What Is the Flooring Calculator?
The Flooring Calculator estimates how many boxes of flooring material—such as laminate, hardwood, vinyl plank, or tile—you need to cover a room. It first computes the floor area, adds a waste allowance for cuts and mistakes, then divides by the coverage each box provides and rounds up to the nearest whole box. This tool works with any unit as long as your room dimensions and box coverage use the same measurement system.
How to Use It
Enter your room length and width (in feet), the square footage each box covers, and a waste allowance percentage. A typical waste allowance is 5–10% for straight rooms and 15% or more for diagonal layouts, patterns, or rooms with many corners. Click calculate to see the total area, the area including waste, the number of boxes to buy, and the total square footage those boxes cover.
The Formula Explained
Area is simply length \(\times\) width. The waste-adjusted area multiplies that by \(\left(1 + \frac{\text{Waste \%}}{100}\right)\), so a 10% allowance multiplies by \(1.10\).
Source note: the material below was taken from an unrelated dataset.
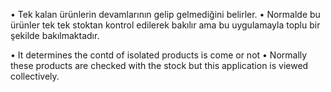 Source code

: •	Tek kalan ürünlerin devamlarının gelip gelmediğini belirler.
•	Normalde bu ürünler tek tek stoktan kontrol edilerek bakılır ama bu uygulamayla toplu bir şekilde bakılmaktadır.

•	It determines the contd of isolated products is come or not
•	Normally these products are checked with the stock but this application is viewed collectively.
Dividing by coverage per box gives the raw number of boxes, and because you can't buy a fraction of a box, the result is rounded up (the ceiling function).
$$\text{Boxes} = \left\lceil \frac{\text{Length} \times \text{Width} \times \left(1 + \frac{\text{Waste \%}}{100}\right)}{\text{Coverage}} \right\rceil$$
Worked Example
Suppose a room is 12 ft \(\times\) 10 ft = 120 sq ft. With a 10% waste allowance, the adjusted area is $$120 \times 1.10 = 132 \text{ sq ft}.$$ If each box covers 20 sq ft, then $$132 \div 20 = 6.6,$$ which rounds up to 7 boxes. Those 7 boxes provide 140 sq ft of coverage.
FAQ
How much waste should I add? Use about 5–10% for simple rectangular rooms, and 15–20% for diagonal installs, herringbone patterns, or rooms with lots of cuts.
Can I use meters instead of feet? Yes—just make sure room dimensions and box coverage use the same unit (e.g., square meters). The math is unit-agnostic.
Why round up? Stores sell flooring by the full box, so you must round up to ensure you have enough material to finish the job and keep a few spare planks for future repairs.